The contract was dense, precise, written with the care of someone who left nothing to chance.

Professional and personal secretary to Party A. Twenty-four-hour availability, six days a week. Assistance during meetings. Management of strategic correspondence.

Travel planning. Accompaniment on business trips.

Note to self: my future employer apparently didn't sleep much.

Contract duration: one year, renewable by mutual agreement. Early termination clause: a six-figure sum.

I won't specify the amount. Some numbers are simply too intimidating to look directly at when you have a fever.

In summary: Advantageous. Very advantageous.

The twenty-four-hour availability was restrictive, but it had the benefit of leaving no room for intrusive thoughts.

Given my current situation, that was worth its weight in gold. I took the pen he offered and signed without hesitation.

A faint smile touched his lips.

The smile of a man expecting either negotiation or flight and receiving neither.

—I'm pleased to do business with you, Miss Arzons.

He retrieved the contract and stood.

I followed him into the hallway.

Our footsteps echoed identically across the dark stone floor, same rhythm, same cadence. The sort of detail you notice after a sleepless night when your brain latches onto anything.

—I have a question.

He looked at me, waiting.

—My employer. Party A. Who is he?

Something crossed his face.

Not quite a smile.

More the expression of a man watching a story he already knows begin to unfold.

Then he returned to the present with the precision of someone who never remains distracted for long.

—The Chief Executive Officer. Mr. More.

I stopped for half a second.

I had applied to become a CEO's secretary.

I was about to become the personal secretary of the owner himself.
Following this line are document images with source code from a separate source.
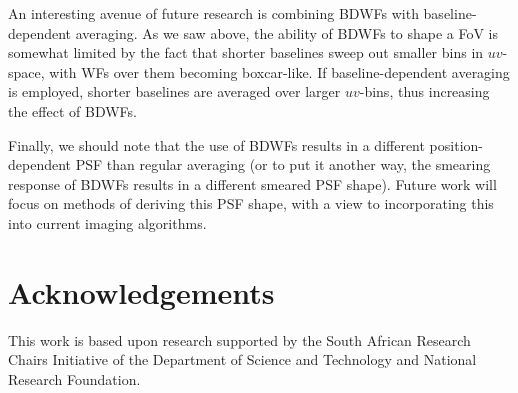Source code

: \documentclass[useAMS,usenatbib]{mn2e}
\begin{document}
An interesting avenue of future research is combining BDWFs with baseline-dependent averaging. As we saw above, the ability
of BDWFs to shape a FoV is somewhat limited by the fact that shorter baselines sweep out smaller bins in $uv$-space, with 
WFs over them becoming boxcar-like. If baseline-dependent averaging is employed, shorter baselines are averaged over
larger $uv$-bins, thus increasing the effect of BDWFs. 

Finally, we should note that the use of BDWFs results in a different position-dependent PSF than regular averaging (or
to put it another way, the smearing response of BDWFs results in a different smeared PSF shape). Future work will focus
on methods of deriving this PSF shape, with a view to incorporating this into current imaging algorithms.


\section*{Acknowledgements}

This work is based upon research supported by the South African Research Chairs Initiative of the Department of 
Science and Technology and National Research Foundation.




\end{document}
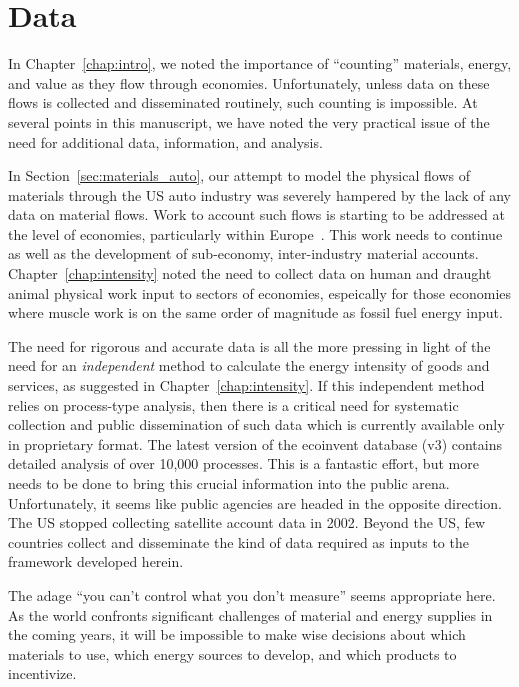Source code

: \section{Data}
\label{sec:Data}

In Chapter~\ref{chap:intro}, 
we noted the importance of ``counting''
materials, energy, and value as they flow through economies.  
Unfortunately, unless data on these flows 
is collected and disseminated routinely, 
such counting is impossible.
At several points in this manuscript,
we have noted the very practical issue of the
need for additional data, information, and analysis.

In Section~\ref{sec:materials_auto},
our attempt to model the physical flows of 
materials through the US auto industry was
severely hampered by the lack of any data on
material flows.
Work to account such flows is starting to be
addressed at the level of economies,
particularly within Europe~\cite{EUROSTAT2011}.
This work needs to continue as well as the
development of sub-economy,
inter-industry material accounts.
Chapter~\ref{chap:intensity} noted the need to collect
data on human and draught animal physical work input to 
sectors of economies, espeically for those economies where 
muscle work is on the same order of magnitude 
as fossil fuel energy input.

The need for rigorous and accurate data
is all the more pressing in light of the need for
an \emph{independent} method to calculate
the energy intensity of goods and services,
as suggested in Chapter~\ref{chap:intensity}.
If this independent method relies on process-type
analysis,
then there is a critical need for systematic
collection and public dissemination of such data
which is currently available only in proprietary format.
The latest version of the ecoinvent database (v3)
contains detailed analysis of over 10,000 
processes.\cite{EcoInvent2012}
This is a fantastic effort, but more needs to be
done to bring this crucial information into the public arena.
Unfortunately, it seems like public agencies are headed in the
opposite direction.
The US stopped collecting 
satellite account data in 2002. 
Beyond the US, few countries collect and disseminate
the kind of data required as inputs to the framework
developed herein.

The adage ``you can't control what you don't measure''
seems appropriate here. 
As the world confronts significant challenges
of material and energy supplies in the coming years,
it will be impossible to make wise decisions about
which materials to use,
which energy sources to develop, and 
which products to incentivize.

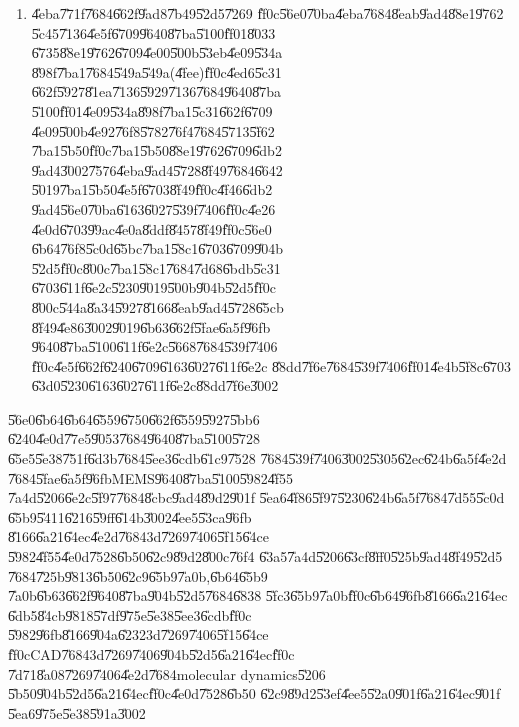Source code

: \documentclass[12pt,a4paper]{article}
\begin{document}
\begin{enumerate}
\item \U{4eba}\U{771f}\U{7684}\U{662f}\U{9ad8}\U{7b49}\U{52d5}\U{7269}%
\U{ff0c}\U{56e0}\U{70ba}\U{4eba}\U{7684}\U{8eab}\U{9ad4}\U{88e1}\U{9762}%
\U{5c45}\U{7136}\U{4e5f}\U{6709}\U{9640}\U{87ba}\U{5100}\U{ff01}\U{8033}%
\U{6735}\U{88e1}\U{9762}\U{6709}\U{4e00}\U{500b}\U{53eb}\U{4e09}\U{534a}%
\U{898f}\U{7ba1}\U{7684}\U{549a}\U{549a}(\U{4fee})\U{ff0c}\U{4ed6}\U{5c31}%
\U{662f}\U{5927}\U{81ea}\U{7136}\U{5929}\U{7136}\U{7684}\U{9640}\U{87ba}%
\U{5100}\U{ff01}\U{4e09}\U{534a}\U{898f}\U{7ba1}\U{5c31}\U{662f}\U{6709}%
\U{4e09}\U{500b}\U{4e92}\U{76f8}\U{5782}\U{76f4}\U{7684}\U{5713}\U{5f62}%
\U{7ba1}\U{5b50}\U{ff0c}\U{7ba1}\U{5b50}\U{88e1}\U{9762}\U{6709}\U{6db2}%
\U{9ad4}\U{3002}\U{7576}\U{4eba}\U{9ad4}\U{5728}\U{8f49}\U{7684}\U{6642}%
\U{5019}\U{7ba1}\U{5b50}\U{4e5f}\U{6703}\U{8f49}\U{ff0c}\U{4f46}\U{6db2}%
\U{9ad4}\U{56e0}\U{70ba}\U{6163}\U{6027}\U{539f}\U{7406}\U{ff0c}\U{4e26}%
\U{4e0d}\U{6703}\U{99ac}\U{4e0a}\U{8ddf}\U{8457}\U{8f49}\U{ff0c}\U{56e0}%
\U{6b64}\U{76f8}\U{5c0d}\U{65bc}\U{7ba1}\U{58c1}\U{6703}\U{6709}\U{904b}%
\U{52d5}\U{ff0c}\U{800c}\U{7ba1}\U{58c1}\U{7684}\U{7d68}\U{6bdb}\U{5c31}%
\U{6703}\U{611f}\U{6e2c}\U{5230}\U{9019}\U{500b}\U{904b}\U{52d5}\U{ff0c}%
\U{800c}\U{544a}\U{8a34}\U{5927}\U{8166}\U{8eab}\U{9ad4}\U{5728}\U{65cb}%
\U{8f49}\U{4e86}\U{3002}\U{9019}\U{6b63}\U{662f}\U{5fae}\U{6a5f}\U{96fb}%
\U{9640}\U{87ba}\U{5100}\U{611f}\U{6e2c}\U{5668}\U{7684}\U{539f}\U{7406}%
\U{ff0c}\U{4e5f}\U{662f}\U{6240}\U{6709}\U{6163}\U{6027}\U{611f}\U{6e2c}%
\U{88dd}\U{7f6e}\U{7684}\U{539f}\U{7406}\U{ff01}\U{4e4b}\U{5f8c}\U{6703}%
\U{63d0}\U{5230}\U{6163}\U{6027}\U{611f}\U{6e2c}\U{88dd}\U{7f6e}\U{3002}
\end{enumerate}

\U{56e0}\U{6b64}\U{6b64}\U{6559}\U{6750}\U{662f}\U{6559}\U{5927}\U{5bb6}%
\U{6240}\U{4e0d}\U{77e5}\U{9053}\U{7684}\U{9640}\U{87ba}\U{5100}\U{5728}%
\U{65e5}\U{5e38}\U{751f}\U{6d3b}\U{7684}\U{5ee3}\U{6cdb}\U{61c9}\U{7528}%
\U{7684}\U{539f}\U{7406}\U{3002}\U{5305}\U{62ec}\U{624b}\U{6a5f}\U{4e2d}%
\U{7684}\U{5fae}\U{6a5f}\U{96fb}MEMS\U{9640}\U{87ba}\U{5100}\U{5982}\U{4f55}%
\U{7a4d}\U{5206}\U{6e2c}\U{5f97}\U{7684}\U{8cbc}\U{9ad4}\U{89d2}\U{901f}%
\U{5ea6}\U{4f86}\U{5f97}\U{5230}\U{624b}\U{6a5f}\U{7684}\U{7d55}\U{5c0d}%
\U{65b9}\U{5411}\U{6216}\U{59ff}\U{614b}\U{3002}\U{4ee5}\U{53ca}\U{96fb}%
\U{8166}\U{6a21}\U{64ec}\U{4e2d}\U{7684}3d\U{7269}\U{7406}\U{5f15}\U{64ce}%
\U{5982}\U{4f55}\U{4e0d}\U{7528}\U{6b50}\U{62c9}\U{89d2}\U{800c}\U{76f4}%
\U{63a5}\U{7a4d}\U{5206}\U{63cf}\U{8ff0}\U{525b}\U{9ad4}\U{8f49}\U{52d5}%
\U{7684}\U{725b}\U{9813}\U{6b50}\U{62c9}\U{65b9}\U{7a0b},\U{6b64}\U{65b9}%
\U{7a0b}\U{6b63}\U{662f}\U{9640}\U{87ba}\U{904b}\U{52d5}\U{7684}\U{6838}%
\U{5fc3}\U{65b9}\U{7a0b}\U{ff0c}\U{6b64}\U{96fb}\U{8166}\U{6a21}\U{64ec}%
\U{6db5}\U{84cb}\U{9818}\U{57df}\U{975e}\U{5e38}\U{5ee3}\U{6cdb}\U{ff0c}%
\U{5982}\U{96fb}\U{8166}\U{904a}\U{6232}3d\U{7269}\U{7406}\U{5f15}\U{64ce}%
\U{ff0c}CAD\U{7684}3d\U{7269}\U{7406}\U{904b}\U{52d5}\U{6a21}\U{64ec}\U{ff0c}%
\U{7d71}\U{8a08}\U{7269}\U{7406}\U{4e2d}\U{7684}molecular dynamics\U{5206}%
\U{5b50}\U{904b}\U{52d5}\U{6a21}\U{64ec}\U{ff0c}\U{4e0d}\U{7528}\U{6b50}%
\U{62c9}\U{89d2}\U{53ef}\U{4ee5}\U{52a0}\U{901f}\U{6a21}\U{64ec}\U{901f}%
\U{5ea6}\U{975e}\U{5e38}\U{591a}\U{3002}
\end{document}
Ashton chuckled softly—discreetly, professionally, but undeniably—at the expression I hadn't managed to hide.

We had reached the elevators.

He pressed the button, hands in his pockets.

—I look forward to working with you, he said, taking his time as though each word had been weighed before being spoken. "Be on time tomorrow morning.

The doors opened.

I stepped inside.

—Good luck, Miss Arzons.

The doors began to close.Through the narrowing gap, I thought I saw his lips move.

Barely.

Almost nothing. Maybe I was imagining it.

You'll need it.

The doors closed.

I stared at my reflection in the polished metal of the elevator. A personal secretary. An invisible employer.

A contract signed without reading between the lines. The elevator descended in silence.

Had I just signed a contract with the devil?